Reframe your thoughts to something like: Good, I am getting ready to give my best; or, Bring it on – it’s time to super-power my ride. When you take the positive aspect of performance stress and embrace it, your mind will be far less likely to travel down a negative spiral.

April Clay, prepare for horse show, nervous for horse show

Show ring butterflies are normal, they’re the body’s way of preparing for action. When pre-competition butterflies begin to flutter and thoughts turn inward, anchor your focus outside of yourself. Think about what your horse needs to perform well, and focus on helping him feel calm and confident.

#2 - Find a different focus

Typically, when we’re nervous or stressed, our attention goes inward, so we can look at all those scary thoughts and images and freak ourselves out. Before we know it, we find ourselves in this horrible bubble of uncomfortable sensations and nasty predictions. Next thing you know, your head is screening a new horror movie about showing horses and you’re the star. Oh no!

Find an anchor for your focus outside of yourself. Lead yourself out of your head by anchoring onto something or someone else. Your best bet is to think of your horse’s needs. What does Jelly Bean need from you today to feel confident? Zone in on helping your teammate navigate the show environment with cool ease.  

#3 - Do a perspective check

How you choose to perceive the act of competing and how much weight you give it are entirely up to you. You can make it huge and overwhelming by telling yourself that you must ride well or you’ll disappoint other people, or you must get a ribbon or you’re not a good rider.
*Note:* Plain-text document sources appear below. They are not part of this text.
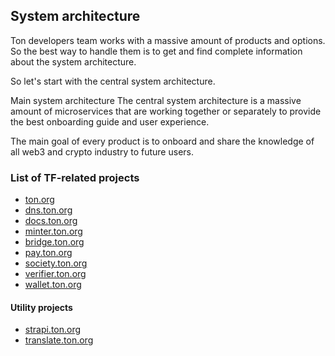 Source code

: ## System architecture

Ton developers team works with a massive amount of products and options. So the best way to handle them is to get and find complete information about the system architecture.

So let's start with the central system architecture.

Main system architecture
The central system architecture is a massive amount of microservices that are working together or separately to provide the best onboarding guide and user experience.

The main goal of every product is to onboard and share the knowledge of all web3 and crypto industry to future users.


### List of TF-related projects

- [ton.org](https://ton.org/)
- [dns.ton.org](https://dns.ton.org/)
- [docs.ton.org](https://docs.ton.org/)
- [minter.ton.org](https://minter.ton.org/)
- [bridge.ton.org](https://bridge.ton.org/)
- [pay.ton.org](https://pay.ton.org/)
- [society.ton.org](https://society.ton.org/)
- [verifier.ton.org](https://verifier.ton.org/)
- [wallet.ton.org](https://wallet.ton.org/)

#### Utility projects
- [strapi.ton.org](https://strapi.ton.org/)
- [translate.ton.org](https://translate.ton.org/)
##




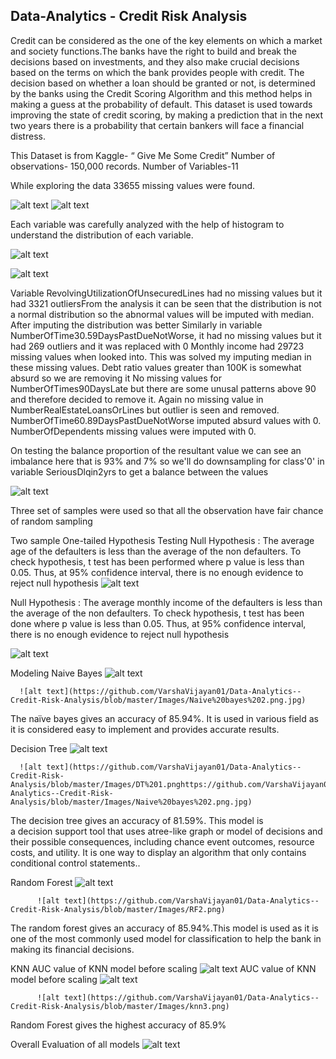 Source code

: ## Data-Analytics - Credit Risk Analysis

Credit can be considered as the one of the key elements on which a market and society functions.The banks have the right to build and break the decisions based on investments, and they also make crucial decisions  based on the terms on which the bank provides people with credit. The decision based on whether a loan should be granted or not, is determined by the banks using the Credit Scoring Algorithm and this method helps in making a guess at the probability of default. This dataset is used towards improving the state of credit scoring,  by making a prediction that in the next two years there is a probability that certain bankers will face a financial distress.

This Dataset is from Kaggle- “ Give Me Some Credit”
Number of observations- 150,000 records.
Number of Variables-11 

While exploring the data 33655 missing values were found. 

![alt text](https://github.com/VarshaVijayan01/Data-Analytics--Credit-Risk-Analysis/blob/master/Images/Rplot.png)
![alt text](https://github.com/VarshaVijayan01/Data-Analytics--Credit-Risk-Analysis/blob/master/Images/Missing%202.png)

Each variable was carefully analyzed with the help of histogram to understand the distribution of each variable.

![alt text](https://github.com/VarshaVijayan01/Data-Analytics--Credit-Risk-Analysis/blob/master/Images/Overall%20%2001%20data%20exploration%20and%20cleaning.png)

![alt text](https://github.com/VarshaVijayan01/Data-Analytics--Credit-Risk-Analysis/blob/master/Images/Overall%20%2002%20data%20exploration%20and%20cleaning.png)

Variable RevolvingUtilizationOfUnsecuredLines had no missing values but it had 3321 outliersFrom the analysis it can be seen that the distribution is not a normal distribution so the abnormal values will be imputed with median. After imputing the distribution was better
Similarly in variable NumberOfTime30.59DaysPastDueNotWorse, it  had no missing values but it had 269 outliers and it was replaced with 0
Monthly income had 29723 missing values when looked into. This was solved my imputing median in these missing values.
Debt ratio values greater than 100K is somewhat absurd so we are removing it
No missing values for NumberOfTimes90DaysLate but there are some unusal patterns above 90 and therefore decided to remove it.
Again no missing value in NumberRealEstateLoansOrLines but outlier is seen and removed.
NumberOfTime60.89DaysPastDueNotWorse imputed absurd values with 0.
NumberOfDependents missing values were imputed with 0.

  On testing the balance proportion of the resultant value we can see an imbalance here that is 93% and 7% so we'll do downsampling for class'0' in variable SeriousDlqin2yrs to get a balance between the values
  
  ![alt text](https://github.com/VarshaVijayan01/Data-Analytics--Credit-Risk-Analysis/blob/master/Images/Balance%20Testing.png)
  
Three set of samples were used so that all the observation have fair chance of random sampling
    
  Two sample One-tailed Hypothesis Testing
Null Hypothesis : The average age of the defaulters is less than the average of the non defaulters. 
To check hypothesis, t test has been performed where p value is less than 0.05. Thus, at 95% confidence interval, there is no enough evidence to reject null hypothesis
  ![alt text](https://github.com/VarshaVijayan01/Data-Analytics--Credit-Risk-Analysis/blob/master/Images/Hypothesis%201.png)

Null Hypothesis : The average monthly income of the defaulters is less than the average of the non defaulters. 
To check hypothesis, t test has been done where p value is less than 0.05. Thus, at 95% confidence interval, there is no enough evidence to reject null hypothesis

  ![alt text](https://github.com/VarshaVijayan01/Data-Analytics--Credit-Risk-Analysis/blob/master/Images/Hypothesis%202.png)
  
  
Modeling
Naive Bayes
    ![alt text](https://github.com/VarshaVijayan01/Data-Analytics--Credit-Risk-Analysis/blob/master/Images/Naive%20bayes%201.png)
  
      ![alt text](https://github.com/VarshaVijayan01/Data-Analytics--Credit-Risk-Analysis/blob/master/Images/Naive%20bayes%202.png.jpg)
      
The naïve bayes gives an accuracy of 85.94%. It is used in various field as it is considered easy to implement and provides accurate results.
  
Decision Tree
    ![alt text](https://github.com/VarshaVijayan01/Data-Analytics--Credit-Risk-Analysis/blob/master/Images/DT.png)
  
      ![alt text](https://github.com/VarshaVijayan01/Data-Analytics--Credit-Risk-Analysis/blob/master/Images/DT%201.pnghttps://github.com/VarshaVijayan01/Data-Analytics--Credit-Risk-Analysis/blob/master/Images/Naive%20bayes%202.png.jpg)
 
 The decision tree gives an accuracy of 81.59%.
This model is a decision support tool that uses atree-like graph or model of decisions and their possible consequences, including chance event outcomes, resource costs, and utility. It is one way to display an algorithm that only contains conditional control statements..

Random Forest
          ![alt text](https://github.com/VarshaVijayan01/Data-Analytics--Credit-Risk-Analysis/blob/master/Images/RF.png)

          ![alt text](https://github.com/VarshaVijayan01/Data-Analytics--Credit-Risk-Analysis/blob/master/Images/RF2.png)

The random forest gives an accuracy of 85.94%.This model is used as it is one of the most commonly used model for classification to help the bank in making its financial decisions.
          
KNN
AUC value of KNN model before scaling
          ![alt text](https://github.com/VarshaVijayan01/Data-Analytics--Credit-Risk-Analysis/blob/master/Images/knn1.png)
AUC value of KNN model before scaling
          ![alt text](https://github.com/VarshaVijayan01/Data-Analytics--Credit-Risk-Analysis/blob/master/Images/knn2.png)

          ![alt text](https://github.com/VarshaVijayan01/Data-Analytics--Credit-Risk-Analysis/blob/master/Images/knn3.png)
          
 Random Forest gives the highest accuracy of 85.9%
          
Overall Evaluation of all models
          ![alt text](https://github.com/VarshaVijayan01/Data-Analytics--Credit-Risk-Analysis/blob/master/Images/Evaluation.png)


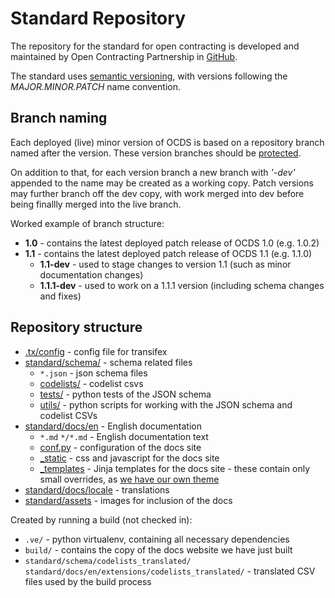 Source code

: # Standard Repository

The repository for the standard for open contracting is developed and maintained by Open Contracting Partnership in [GitHub](https://github.com/open-contracting/standard/tree/master/standard).

The standard uses [semantic versioning](http://semver.org/), with versions following the _MAJOR.MINOR.PATCH_ name convention.

## Branch naming

Each deployed (live) minor version of OCDS is based on a repository branch named after the version. These version branches should be [protected](https://help.github.com/articles/about-protected-branches/).

On addition to that, for each version branch a new branch with _'-dev'_ appended to the name may be created as a working copy. Patch versions may further branch off the dev copy, with work merged into dev before being finallly merged into the live branch.

Worked example of branch structure:

* **1.0** - contains the latest deployed patch release of OCDS 1.0 (e.g. 1.0.2)
* **1.1** - contains the latest deployed patch release of OCDS 1.1 (e.g. 1.1.0)
  * **1.1-dev** - used to stage changes to version 1.1 (such as minor documentation changes)
  * **1.1.1-dev** - used to work on a 1.1.1 version (including schema changes and fixes)

## Repository structure

* [.tx/config](https://github.com/open-contracting/standard/blob/HEAD/.tx/config) - config file for transifex
* [standard/schema/](https://github.com/open-contracting/standard/tree/HEAD/standard/schema) - schema related files
  * `*.json` - json schema files
  * [codelists/](https://github.com/open-contracting/standard/tree/HEAD/standard/schema/codelists) - codelist csvs
  * [tests/](https://github.com/open-contracting/standard/tree/HEAD/standard/schema/tests) - python tests of the JSON schema
  * [utils/](https://github.com/open-contracting/standard/tree/HEAD/standard/schema/utils) - python scripts for working with the JSON schema and codelist CSVs
* [standard/docs/en](https://github.com/open-contracting/standard/tree/HEAD/standard/docs/en) - English documentation
  * `*.md` `*/*.md` - English documentation text
  * [conf.py](https://github.com/open-contracting/standard/blob/HEAD/standard/docs/en/conf.py) - configuration of the docs site
  * [_static](https://github.com/open-contracting/standard/tree/HEAD/standard/docs/en/_static) - css and javascript for the docs site
  * [_templates](https://github.com/open-contracting/standard/tree/HEAD/standard/docs/en/_templates) - Jinja templates for the docs site - these contain only small overrides, as [we have our own theme](https://github.com/open-contracting/standard_theme)
* [standard/docs/locale](https://github.com/open-contracting/standard/tree/HEAD/standard/docs/locale) - translations
* [standard/assets](https://github.com/open-contracting/standard/tree/HEAD/standard/assets) - images for inclusion of the docs

Created by running a build (not checked in):

* `.ve/` - python virtualenv, containing all necessary dependencies
* `build/` - contains the copy of the docs website we have just built
* `standard/schema/codelists_translated/` `standard/docs/en/extensions/codelists_translated/` - translated CSV files used by the build process

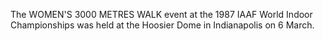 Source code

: The WOMEN'S 3000 METRES WALK event at the 1987 IAAF World Indoor Championships was held at the Hoosier Dome in Indianapolis on 6 March.
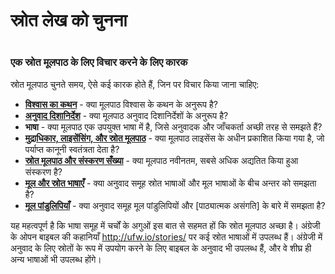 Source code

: # स्रोत लेख को चुनना

 #

### एक स्रोत मूलपाठ के लिए विचार करने के लिए कारक

स्रोत मूलपाठ चुनते समय, ऐसे कई कारक होते हैं, जिन पर विचार किया जाना चाहिए:

* **[विश्वास का कथन](../../intro/statement-of-faith/01.md)** - क्या मूलपाठ विश्वास के कथन के अनुरूप है?
* **[अनुवाद दिशानिर्देश](../../intro/translation-guidelines/01.md)** - क्या मूलपाठ अनुवाद दिशानिर्देशों के अनुरूप है?
* **भाषा** - क्या मूलपाठ एक उपयुक्त भाषा में है, जिसे अनुवादक और जाँचकर्ता अच्छी तरह से समझते हैं?
* **[मुद्राधिकार, लाइसेंसिंग, और स्रोत मूलपाठ](../translate-source-licensing/01.md)** - क्या मूलपाठ लाइसेंस के अधीन प्रकाशित किया गया है, जो पर्याप्त कानूनी स्वतंत्रता देता है?
* **[स्रोत मूलपाठ और संस्करण सँख्या](../translate-source-version/01.md)** - क्या मूलपाठ नवीनतम, सबसे अधिक अद्यतित किया हुआ संस्करण है?
* **[मूल और स्रोत भाषाएँ](../translate-original/01.md)** - क्या अनुवाद समूह स्रोत भाषाओं और मूल भाषाओं के बीच अन्तर को समझता है?
* **[मूल पांडुलिपियाँ](../translate-manuscripts/01.md)** - क्या अनुवाद समूह मूल पांडुलिपियों और [पाठ्यात्मक असंगति] के बारे में समझता है?

यह महत्वपूर्ण है कि भाषा समूह में चर्चों के अगुओं इस बात से सहमत हों कि स्रोत मूलपाठ अच्छा है। अंग्रेजी के ओपन बाइबल की कहानियाँ http://ufw.io/stories/ पर कई स्रोत भाषाओं में उपलब्ध हैं। अंग्रेजी में अनुवाद के लिए स्रोतों के रूप में उपयोग करने के लिए बाइबल के अनुवाद भी उपलब्ध हैं, और वे शीघ्र ही अन्य भाषाओं भी उपलब्ध होंगे।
Don’t compete for such high stakes. Make sure you create a perspective that leaves you free to compete and use your skills. Try telling yourself it’s just another competition among many. Or that you ride to please yourself, not others. Remember, the task remains the same as it was in training, this is what you have trained for and hence it follows that you are prepared.

#4 - Watch your language

I’m not referring to profanity. If your language is scary, you will be scared. So take the time before the show to make sure you have some statements ready to rely on. Think some guiding thoughts about your ride that will leave you feeling in control.  Try a mantra that links back to your training, such as: Do your best and forget the rest; or, Keep calm and ride on. Instead of being mean to yourself, try activating that nice inner coach and using encouragement. Replace that scary thought with thinking that says: I’ve got this, I’ve done this before.  

Finally, don’t talk to yourself in “don’ts.” Your brain will go to the thing you are saying not to do and focus on it. Don’t be nervous. Don’t screw up. These thoughts will leave you stressed and focused on making mistakes. Talk to yourself in terms of what you want to do, for example: Breathe and maintain pace; or, Sit up and support my horse. You will be surprised how much better you feel when you give yourself clear, positive instructions.
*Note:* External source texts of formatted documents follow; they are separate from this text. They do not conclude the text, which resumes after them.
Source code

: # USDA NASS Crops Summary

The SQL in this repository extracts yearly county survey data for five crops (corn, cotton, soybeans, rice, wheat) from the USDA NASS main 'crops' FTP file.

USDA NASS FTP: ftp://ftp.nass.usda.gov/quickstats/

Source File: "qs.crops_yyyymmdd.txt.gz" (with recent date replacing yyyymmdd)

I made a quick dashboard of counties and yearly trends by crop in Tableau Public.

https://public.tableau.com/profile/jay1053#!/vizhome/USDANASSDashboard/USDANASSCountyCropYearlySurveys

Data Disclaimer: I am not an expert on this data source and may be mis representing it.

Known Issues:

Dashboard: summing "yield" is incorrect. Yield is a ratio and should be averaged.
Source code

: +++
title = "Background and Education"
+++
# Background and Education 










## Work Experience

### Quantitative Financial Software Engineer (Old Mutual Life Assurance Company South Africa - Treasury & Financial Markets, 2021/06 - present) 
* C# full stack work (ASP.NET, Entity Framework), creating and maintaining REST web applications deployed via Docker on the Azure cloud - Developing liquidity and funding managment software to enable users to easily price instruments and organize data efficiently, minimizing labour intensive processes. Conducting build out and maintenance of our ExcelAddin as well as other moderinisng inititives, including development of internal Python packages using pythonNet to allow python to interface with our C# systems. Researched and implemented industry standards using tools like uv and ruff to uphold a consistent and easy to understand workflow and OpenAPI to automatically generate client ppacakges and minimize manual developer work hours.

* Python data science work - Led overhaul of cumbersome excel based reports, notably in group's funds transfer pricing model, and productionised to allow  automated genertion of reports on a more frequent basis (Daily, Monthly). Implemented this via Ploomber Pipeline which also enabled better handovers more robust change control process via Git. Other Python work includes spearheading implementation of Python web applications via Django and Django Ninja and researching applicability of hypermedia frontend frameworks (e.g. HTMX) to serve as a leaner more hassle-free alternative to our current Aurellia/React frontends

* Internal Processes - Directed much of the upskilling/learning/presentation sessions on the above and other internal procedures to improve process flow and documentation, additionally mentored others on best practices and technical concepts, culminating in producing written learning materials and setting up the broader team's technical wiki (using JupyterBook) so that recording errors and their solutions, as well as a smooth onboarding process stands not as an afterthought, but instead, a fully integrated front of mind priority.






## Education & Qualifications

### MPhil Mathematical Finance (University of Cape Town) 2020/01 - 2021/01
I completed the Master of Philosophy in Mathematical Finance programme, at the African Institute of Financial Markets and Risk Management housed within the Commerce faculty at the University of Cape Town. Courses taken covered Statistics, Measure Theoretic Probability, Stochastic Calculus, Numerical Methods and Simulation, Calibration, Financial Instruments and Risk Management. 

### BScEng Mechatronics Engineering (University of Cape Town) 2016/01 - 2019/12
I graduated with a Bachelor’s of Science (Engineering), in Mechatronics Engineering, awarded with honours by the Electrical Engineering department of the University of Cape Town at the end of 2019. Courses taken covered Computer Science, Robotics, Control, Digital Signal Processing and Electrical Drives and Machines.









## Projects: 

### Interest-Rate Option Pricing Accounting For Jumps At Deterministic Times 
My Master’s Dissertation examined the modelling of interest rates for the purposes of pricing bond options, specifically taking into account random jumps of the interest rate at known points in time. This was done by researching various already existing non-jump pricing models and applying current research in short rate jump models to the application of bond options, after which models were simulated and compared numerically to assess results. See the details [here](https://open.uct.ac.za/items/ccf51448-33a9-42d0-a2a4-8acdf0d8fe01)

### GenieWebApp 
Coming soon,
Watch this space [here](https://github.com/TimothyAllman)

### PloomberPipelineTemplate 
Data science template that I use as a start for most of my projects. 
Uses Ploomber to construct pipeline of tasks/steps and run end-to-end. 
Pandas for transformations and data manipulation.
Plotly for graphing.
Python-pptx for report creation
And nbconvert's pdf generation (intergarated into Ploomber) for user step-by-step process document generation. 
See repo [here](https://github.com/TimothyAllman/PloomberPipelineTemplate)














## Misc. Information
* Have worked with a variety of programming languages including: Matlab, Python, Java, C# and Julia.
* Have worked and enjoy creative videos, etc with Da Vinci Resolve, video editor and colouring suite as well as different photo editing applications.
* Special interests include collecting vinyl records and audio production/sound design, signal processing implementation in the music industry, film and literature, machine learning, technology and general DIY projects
#5 - Consider modifying your target

Riders often create their own stress by falling into the expectation trap. Unrealistic expectations make for ongoing anxiety. Instead of an expectation, turn your target into a process goal that focuses on the elements of your ride that you can control. Change your expectation of placing in the top three to focusing on maintaining a consistent pace. 
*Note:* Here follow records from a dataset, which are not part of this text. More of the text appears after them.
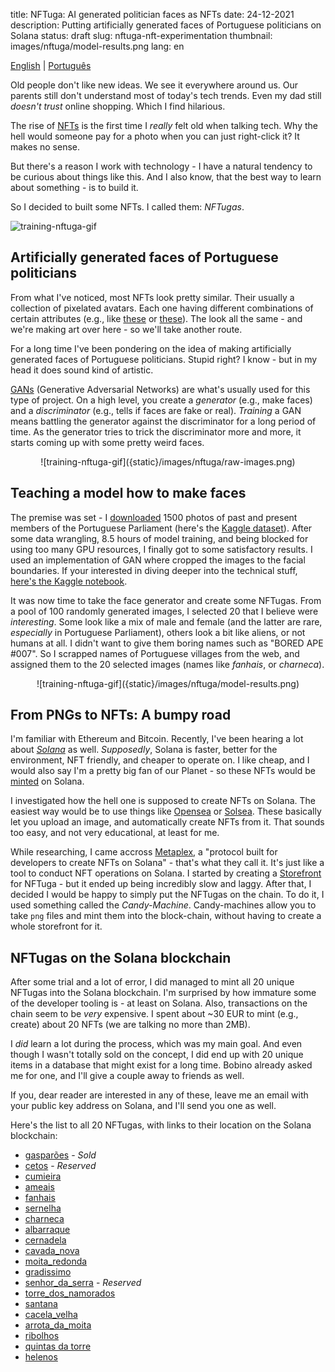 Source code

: title: NFTuga: AI generated politician faces as NFTs
date: 24-12-2021
description: Putting artificially generated faces of Portuguese politicians on Solana
status: draft
slug: nftuga-nft-experimentation
thumbnail: images/nftuga/model-results.png
lang: en

[English](/blog/nftuga-nft-experimentation) | [Português](/nftuga-nft-experimentation-pt) 

Old people don't like new ideas. We see it everywhere around us. Our parents still don't understand most of today's tech trends. Even my dad still *doesn't trust* online shopping. Which I find hilarious.

The rise of [NFTs](https://www.theverge.com/22310188/nft-explainer-what-is-blockchain-crypto-art-faq) is the first time I *really* felt old when talking tech. Why the hell would someone pay for a photo when you can just right-click it? It makes no sense. 

But there's a reason I work with technology - I have a natural tendency to be curious about things like this. And I also know, that the best way to learn about something - is to build it. 

So I decided to built some NFTs. I called them: *NFTugas*.

![training-nftuga-gif]({static}/images/nftuga/nftuga-gif.gif)

## Artificially generated faces of Portuguese politicians

From what I've noticed, most NFTs look pretty similar. Their usually a collection of pixelated avatars. Each one having different combinations of certain attributes (e.g., like [these](https://opensea.io/collection/boredapeyachtclub) or [these](https://www.larvalabs.com/cryptopunks)). The look all the same - and we're making art over here - so we'll take another route.

For a long time I've been pondering on the idea of making artificially generated faces of Portuguese politicians. Stupid right? I know - but in my head it does sound kind of artistic. 

[GANs](https://en.wikipedia.org/wiki/Generative_adversarial_network) (Generative Adversarial Networks) are what's usually used for this type of project. On a high level, you create a *generator* (e.g., make faces) and a *discriminator* (e.g., tells if faces are fake or real). *Training* a GAN means battling the generator against the discriminator for a long period of time. As the generator tries to trick the discriminator more and more, it starts coming up with some pretty weird faces.

<center>
![training-nftuga-gif]({static}/images/nftuga/raw-images.png)
</center>

## Teaching a model how to make faces

The premise was set -  I [downloaded](https://github.com/duarteocarmo/nftuga/blob/master/download_images.py) 1500 photos of past and present members of the Portuguese Parliament (here's the [Kaggle dataset](https://www.kaggle.com/duarteocarmo/diplomatas-download)). After some data wrangling, 8.5 hours of model training, and being blocked for using too many GPU resources, I finally got to some satisfactory results. I used an implementation of GAN where cropped the images to the facial boundaries. If your interested in diving deeper into the technical stuff, [here's the Kaggle notebook](https://www.kaggle.com/duarteocarmo/nftuga-training). 


It was now time to take the face generator and create some NFTugas. From a pool of 100 randomly generated images, I selected 20 that I believe were *interesting*. Some look like a mix of male and female (and the latter are rare, *especially* in Portuguese Parliament), others look a bit like aliens, or not humans at all. I didn't want to give them boring names such as "BORED APE #007". So I scrapped names of Portuguese villages from the web, and assigned them to the 20 selected images (names like *fanhais*, or *charneca*). 

<center>
![training-nftuga-gif]({static}/images/nftuga/model-results.png)
</center>

## From PNGs to NFTs: A bumpy road

I'm familiar with Ethereum and Bitcoin. Recently, I've been hearing a lot about *[Solana](https://solana.com)* as well. *Supposedly*, Solana is faster, better for the environment, NFT friendly, and cheaper to operate on. I like cheap, and I would also say I'm a pretty big fan of our Planet - so these NFTs would be [minted](https://www.sofi.com/learn/content/what-is-nft-minting/) on Solana. 

I investigated how the hell one is supposed to create NFTs on Solana. The easiest way would be to use things like [Opensea](https://opensea.io) or [Solsea](https://solsea.io/). These basically let you upload an image, and automatically create NFTs from it. That sounds too easy, and not very educational, at least for me.

While researching, I came accross [Metaplex](https://github.com/metaplex-foundation/metaplex), a "protocol built for developers to create NFTs on Solana" - that's what they call it. It's just like a tool to conduct NFT operations on Solana. I started by creating a [Storefront](https://docs.metaplex.com/create-store/init-store) for NFTuga - but it ended up being incredibly slow and laggy. After that, I decided I would be happy to simply put the NFTugas on the chain. To do it, I used something called the *Candy-Machine*. Candy-machines allow you to take `png` files and mint them into the block-chain, without having to create a whole storefront for it.

## NFTugas on the Solana blockchain

After some trial and a lot of error, I did managed to mint all 20 unique NFTugas into the Solana blockchain. I'm surprised by how immature some of the developer tooling is - at least on Solana. Also, transactions on the chain seem to be *very* expensive. I spent about ~30 EUR to mint (e.g., create) about 20 NFTs (we are talking no more than 2MB). 

I *did* learn a lot during the process, which was my main goal.  And even though I wasn't totally sold on the concept, I did end up with 20 unique items in a database that might exist for a long time. Bobino already asked me for one, and I'll give a couple away to friends as well. 

If you, dear reader are interested in any of these, leave me an email with your public key address on Solana, and I'll send you one as well. 

Here's the list to all 20 NFTugas, with links to their location on the Solana blockchain:

- [gasparões](https://explorer.solana.com/address/EmfVGHYqTa76x82jh8133Hp6iQvE43e8NSimfm4jXywq) - *Sold*
- [cetos](https://explorer.solana.com/address/HLugPDkBNZfgFhvuHeYxP5W9LEYbQi2BmPaYkyek7vKm) - *Reserved*
- [cumieira](https://explorer.solana.com/address/BU1ZcT5xthBfiF9tgSKUACVKdCEvvZppbST2Eh7gHz9H) 
- [ameais](https://explorer.solana.com/address/)
- [fanhais](https://explorer.solana.com/address/GG2wNV2gJTgnsfNbryc3Eb7pKHvxr1hEMU192y6pxtUY)
- [sernelha](https://explorer.solana.com/address/391L2c8ZDHZExvfN6joy36Pna4K1pLEPBYz6Ay7wo5zM)
- [charneca](https://explorer.solana.com/address/8hf2UiWPtpmuE7gPFu3D2cU3b4z2PRNHG9BxSUVwvkaR)
- [albarraque](https://explorer.solana.com/address/85Cm9f2XUWSEsCWwHibce2miitcrz2ajCvx6AQ2ACmpd)
- [cernadela](https://explorer.solana.com/address/F7ni1Qa9iSiVK8yLr4ZwPUKbAriRzaNUjeTcHUqgW1bQ)
- [cavada_nova](https://explorer.solana.com/address/6pxqLQs9w4c2tyKJ4jRnpFcdi1G5Zo31McnqzihmNSxp)
- [moita_redonda](https://explorer.solana.com/address/7niUipVkr58B6zfdx92VUNak1CBWxMfEaAu3MJ5xy8Zv)
- [gradissimo](https://explorer.solana.com/address/GSaAtwFjja979nSYeK7jYJ5rF5teDKGHyie2MPjV7KXG)
- [senhor_da_serra](https://explorer.solana.com/address/Caiv1ZKkqxg4x2tKK422ny51MDuvCqkSgnX8jbkRYspj) - *Reserved*
- [torre_dos_namorados](https://explorer.solana.com/address/ESRtgAmNRaxupepvuFD61JFDS85j9YRfc6cDJX633Uw6)
- [santana](https://explorer.solana.com/address/AntpwziEwHw9SaSAUF1cpXysDbVrfnZfzbB61jSC6DP1)
- [cacela_velha](https://explorer.solana.com/address/HiRHzSe8CCjTqdGTtojKiKf45t3WJsPieu54Vd2XAEJP)
- [arrota_da_moita](https://explorer.solana.com/address/gNZ6g1jn1QRmSNuaHLaLSqpZebZT4fEgfy8R14rTBHS)
- [ribolhos](https://explorer.solana.com/address/CYDXjb7D4rkTt1JWvc7DSRtf5pRWADFTiNJGRuUMi3kQ)
- [quintas da torre](https://explorer.solana.com/address/7LQ2r5p7cQrabyWK8hgHEcHnasMkqabwyrpY2ikPrDqW)
- [helenos](https://explorer.solana.com/address/GiB3Goa2nEBFKLdZjNxrXGjBfNasEXopCR18NaUTR2fc)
Focusing on a prize will do nothing but drive your pressure up. You can want it, but let it go when you’re in the tack and make sure your focus is targeted on the process, on a goal like pace control or riding the corners. Your brain will be locked into tasks and how to accomplish them, similar to the way you think and ride in training. This will help you stay calm and focused, and no one will tell you to relax because you will already be the picture of poise.